Interpolate based on other column #9616

MarcoGorelli · 2023-06-29T09:28:01Z

Problem description

Based on https://stackoverflow.com/questions/76557773/interpolate-based-on-datetimes

Say we start with

df = pl.DataFrame(
    {
        "ts": [1, 2.01, 2.00333, 4.2],
        "value": [1, None, None, 3],
    }
)

and we want to interpolate the missing values. The missing values are at very irregular intervals, so there's no prospect of using upsample

From https://stackoverflow.com/a/76564046/4451315 and https://stackoverflow.com/a/76564321/4451315, it's possible to use numpy's interp, or scipy's interpolate.interp1d

It might be nice to do this without numpy/scipy though, e.g. with one of the following:

df.interpolate(by='ts')
df.interpolate_by('ts')
df.select(pl.col('value').interpolate_by('ts'))

pandas equivalent:

In [23]: df = pd.DataFrame(
    ...:     {
    ...:         "ts": [1, 2.01, 2.00333, 4.2],
    ...:         "value": [1, None, None, 3],
    ...:     }
    ...: )

In [24]: df.set_index('ts').interpolate(method='index')
Out[24]:
            value
ts
1.00000  1.000000
2.01000  1.631250
2.00333  1.627081
4.20000  3.000000

The text was updated successfully, but these errors were encountered:

wouter-in2facts · 2023-09-13T18:53:22Z

Supporting this request, have a similar challenge
https://stackoverflow.com/questions/77099610/polars-fill-null-using-rule-of-three-based-of-filtered-set

deanm0000 · 2023-09-13T21:45:32Z

I wrote this function that I think should work to interpolate on a df with any number of value columns, id columns, and a ts column. The id column is optional.

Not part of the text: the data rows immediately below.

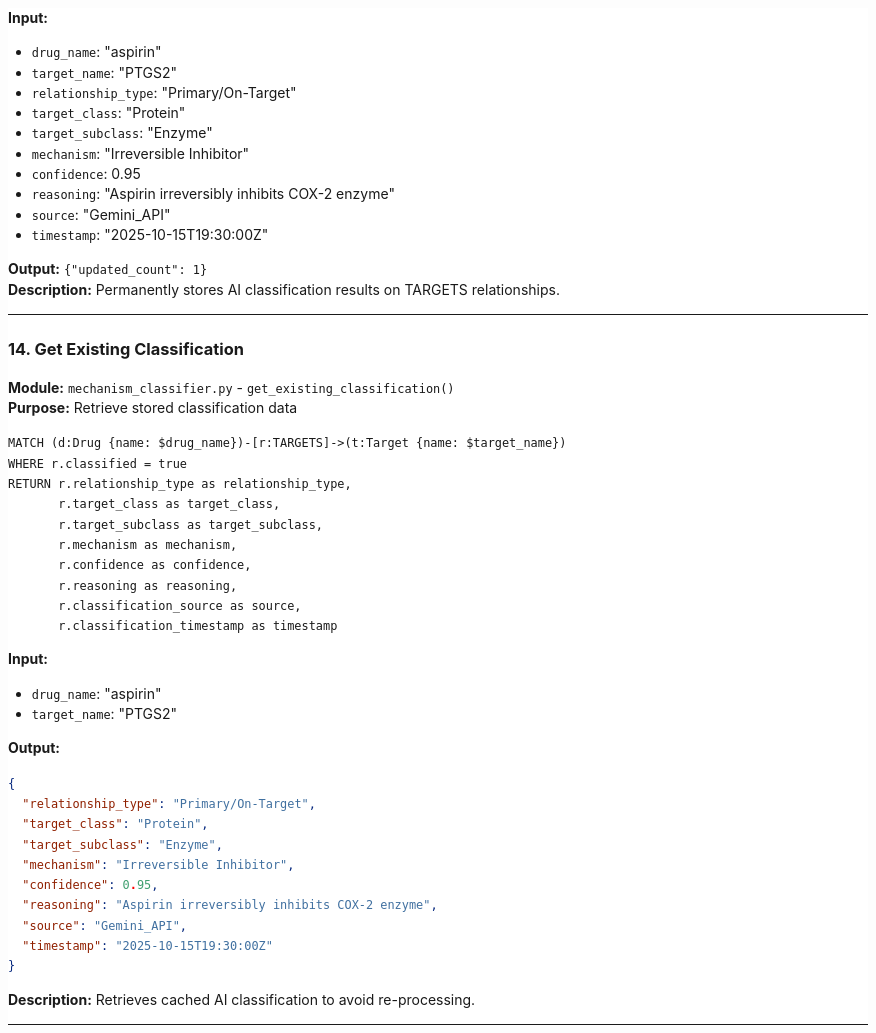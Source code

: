 **Input:**
- `drug_name`: "aspirin"
- `target_name`: "PTGS2"
- `relationship_type`: "Primary/On-Target"
- `target_class`: "Protein"
- `target_subclass`: "Enzyme"
- `mechanism`: "Irreversible Inhibitor"
- `confidence`: 0.95
- `reasoning`: "Aspirin irreversibly inhibits COX-2 enzyme"
- `source`: "Gemini_API"
- `timestamp`: "2025-10-15T19:30:00Z"

**Output:** `{"updated_count": 1}`  
**Description:** Permanently stores AI classification results on TARGETS relationships.

---

### 14. Get Existing Classification
**Module:** `mechanism_classifier.py` - `get_existing_classification()`  
**Purpose:** Retrieve stored classification data  

```cypher
MATCH (d:Drug {name: $drug_name})-[r:TARGETS]->(t:Target {name: $target_name})
WHERE r.classified = true
RETURN r.relationship_type as relationship_type,
       r.target_class as target_class,
       r.target_subclass as target_subclass,
       r.mechanism as mechanism,
       r.confidence as confidence,
       r.reasoning as reasoning,
       r.classification_source as source,
       r.classification_timestamp as timestamp
```

**Input:** 
- `drug_name`: "aspirin"
- `target_name`: "PTGS2"

**Output:**
```json
{
  "relationship_type": "Primary/On-Target",
  "target_class": "Protein",
  "target_subclass": "Enzyme", 
  "mechanism": "Irreversible Inhibitor",
  "confidence": 0.95,
  "reasoning": "Aspirin irreversibly inhibits COX-2 enzyme",
  "source": "Gemini_API",
  "timestamp": "2025-10-15T19:30:00Z"
}
```

**Description:** Retrieves cached AI classification to avoid re-processing.

---
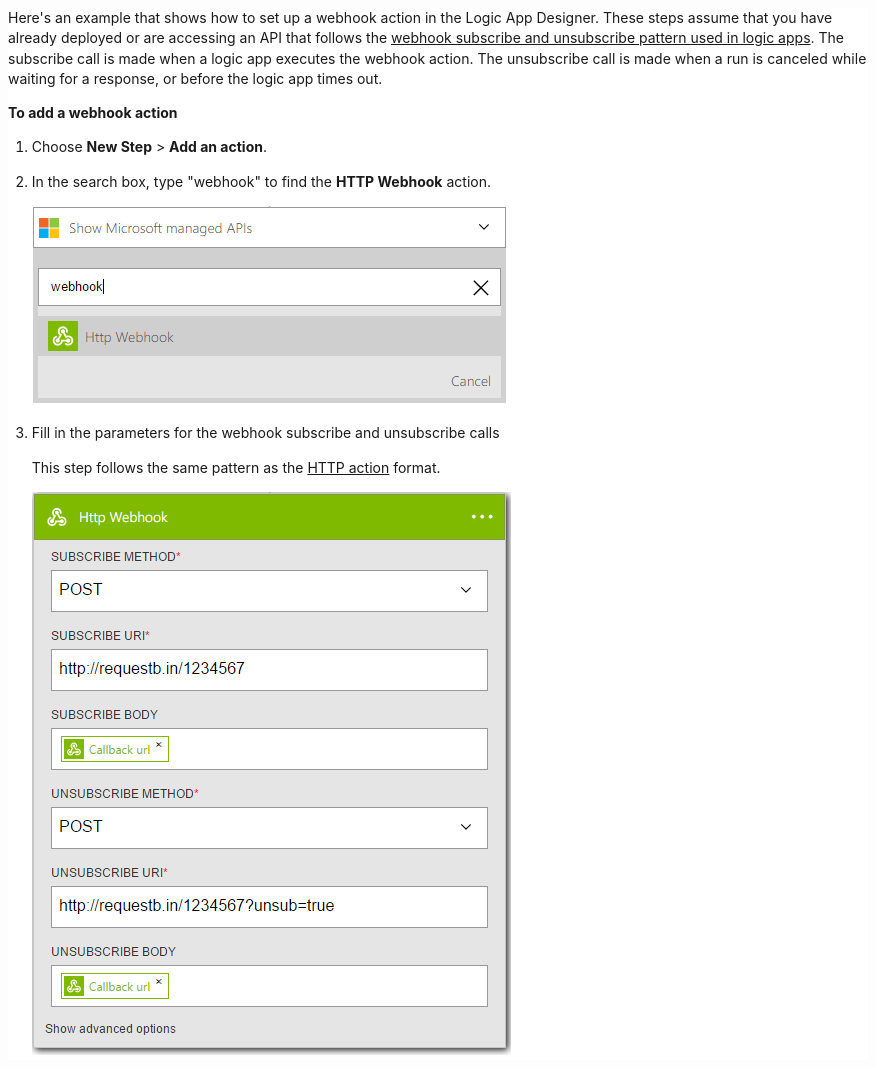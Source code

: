 Here's an example that shows how to set up a webhook action in the Logic App Designer. 
These steps assume that you have already deployed or are accessing an API that follows the 
[webhook subscribe and unsubscribe pattern used in logic apps](../logic-apps/logic-apps-create-api-app.md#webhook-actions). 
The subscribe call is made when a logic app executes the webhook action. 
The unsubscribe call is made when a run is canceled while waiting for a response, 
or before the logic app times out.

**To add a webhook action**

1. Choose **New Step** > **Add an action**.

2. In the search box, type "webhook" to find the **HTTP Webhook** action.

    ![Select query action](./media/connectors-native-webhook/using-action-1.png)

3. Fill in the parameters for the webhook subscribe and unsubscribe calls

   This step follows the same pattern as the [HTTP action](connectors-native-http.md) format.

     ![Complete query action](./media/connectors-native-webhook/using-action-2.png)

def interp(df, y_col, id_cols=None):
    if not isinstance(y_col, str):
        raise ValueError("y_col should be string")
    if isinstance(id_cols, str):
        id_cols=[id_cols]
    if id_cols is None:
        id_cols=['__dummyid']
        df=df.with_columns(__dummyid=0)
    lf=df.select(id_cols + [y_col]).lazy()
    value_cols=[x for x in df.columns if x not in id_cols and x!=y_col]
    for value_col in value_cols:
        lf=lf.join(
            df.join_asof(
                df.filter(pl.col(value_col).is_not_null())
                .select(
                    *id_cols, y_col,
                    __value_slope=(pl.col(value_col)-pl.col(value_col).shift().over(id_cols))/(pl.col(y_col)-pl.col(y_col).shift().over(id_cols)), 
                    __value_slope_since=pl.col(y_col).shift(),
                    __value_base=pl.col(value_col).shift()
                    ),
                on=y_col, by=id_cols, strategy='forward'
            )
            .select(
                id_cols+ [y_col] + [pl.coalesce(pl.col(value_col), 
                    pl.coalesce(pl.col('__value_base'), pl.col('__value_base').shift(-1))+
                    pl.coalesce(pl.col('__value_slope'), pl.col('__value_slope').shift(-1))*(pl.col(y_col)-
                    pl.coalesce(pl.col('__value_slope_since'), pl.col('__value_slope_since').shift(-1)))).alias(value_col)]
                )
            .lazy(),
            on=[y_col]+id_cols
            )
    if id_cols[0]=='__dummyid':
        lf=lf.select(pl.exclude('__dummyid'))
    return lf.collect()

The usage is just

interp(df, 'ts')
shape: (4, 2)
┌─────────┬──────────┐
│ ts      ┆ value    │
│ ---     ┆ ---      │
│ f64     ┆ f64      │
╞═════════╪══════════╡
│ 1.0     ┆ 1.0      │
│ 2.01    ┆ 1.63125  │
│ 2.00333 ┆ 1.627081 │
│ 4.2     ┆ 3.0      │
└─────────┴──────────┘

MarcoGorelli · 2024-01-26T14:15:30Z

Accepted, but it should be interpolate_by

veylonni · 2024-03-28T15:34:28Z

Big +1 for this feature, it's the only one missing in polars for my daily tasks.
I must add that in pandas, in order to interpolate one DataFrame df on the "clock" of another one df2 (with possibly more lines), you must :

Set the index to the "by" column
Reindex by adding the "clock" of df2 in df, adding Null values
Interpolate, filling out the Null values
Another reindex to keep only the "clock" of df2
Reset the index

df = pd.DataFrame(
    {
        "ts": [1, 2.01, 2.00333, 4.2],
        "value": [1, None, None, 3],
    }
)

df2 = pd.DataFrame(
    {
        "ts": [0.0, 0.8, 1.0, 2.0, 3.0, 3.5, 4.0]
    }
)

df = df.set_index("ts")
df = (
    df.reindex(
        df.index.union(df2["ts"])
    )
    .interpolate("index")
    .reindex(df2["ts"])
    .reset_index()
)

print(df)

This is quite cumbersome, hard to remember and hard to read. This does not need to be more complicated than :

df = df.interpolate(by=df2["ts"])

What do you think ?

MarcoGorelli · 2024-03-28T15:46:30Z

Agree!

I've been wanting to do this for ages but other higher-prio issues keep coming up 😄 Thanks for bringing my attention back to it

angusl-gr · 2024-04-15T09:54:53Z

This would be really useful for me too, as would the ability to perform the interpolation within groups according to some column(s), via a by parameter or something similar.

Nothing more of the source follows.